N.J. cyber firm dials up online security study

How many phishing attacks were attempted in 2018? Try 482.5 million.

Over twice as many attempts as the prior year.

Roseland-based computer security company, Sectigo — formerly Comodo CA — sponsored a study conducted by the Georgia Institute of Technology Cyber Forensics Innovation Laboratory to determine correlation between online crime and sites with extended validation.

The lab studied 2.6 million certificates and concluded that a website with a company-branded address bar significantly decreases the chance of users falling victim to a malware or phishing attack and that the presence of an extended validation SSL certificate represents a 99.87% likelihood that the site such a certificate belongs to is not associated with common forms of online crime.

According to the study, EV certificates play a critical role in assuring visitors that the website is legitimate and safe, playing a role in online trust.

“Across (all the domains) with EV certificates that we studied, we found overwhelming evidence that (they) are highly indicative of a legitimate domain registered by a legitimate business,” said Brendan Saltaformaggio, professor and director of the CyFI Lab. “The probability that an EV SSL certificate is associated with a bad domain is less than 0.013%.”
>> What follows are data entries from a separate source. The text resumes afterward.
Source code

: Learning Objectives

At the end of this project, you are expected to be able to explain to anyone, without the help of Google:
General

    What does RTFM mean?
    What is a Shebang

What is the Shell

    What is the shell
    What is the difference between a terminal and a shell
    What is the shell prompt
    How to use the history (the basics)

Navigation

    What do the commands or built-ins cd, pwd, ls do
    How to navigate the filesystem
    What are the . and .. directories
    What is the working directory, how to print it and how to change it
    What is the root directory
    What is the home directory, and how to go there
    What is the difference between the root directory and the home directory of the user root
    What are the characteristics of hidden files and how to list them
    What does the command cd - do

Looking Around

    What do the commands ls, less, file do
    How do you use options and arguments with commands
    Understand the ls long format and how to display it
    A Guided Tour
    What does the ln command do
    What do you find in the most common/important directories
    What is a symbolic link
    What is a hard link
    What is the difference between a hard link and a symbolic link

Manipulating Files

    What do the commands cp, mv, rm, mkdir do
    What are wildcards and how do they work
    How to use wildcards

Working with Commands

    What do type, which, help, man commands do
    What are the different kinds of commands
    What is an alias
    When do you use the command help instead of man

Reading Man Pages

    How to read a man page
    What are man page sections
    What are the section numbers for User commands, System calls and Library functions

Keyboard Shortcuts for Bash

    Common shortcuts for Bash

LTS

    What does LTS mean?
A Sectigo subsidiary, website backup and recovery company CodeGuard, funded the study on a “no strings” basis, meaning CyFI was free to create, conduct and publish the study and conclusions independently.

Researchers at the CyFI Lab cross-correlated a global repository of web domains with EV certificates against an aggregation of web domains associated with malware, suspicious activity blacklists and underground marketplace communications to conduct the study.

To prevent cybercriminals from modifying data, SSL certificates create a secure communication tunnel by encrypting the data sent between two parties, whether that be a client and a server or between two servers. When an active SSL certificate is present, users see a padlock rather than a “Not Secure” warning.

“The presence of EV influences consumers’ perception of a brand or company,” said Tim Callan, senior fellow, Sectigo. “EV certificates are reliably authenticated using techniques that have proven effective through a decade of industrywide use.”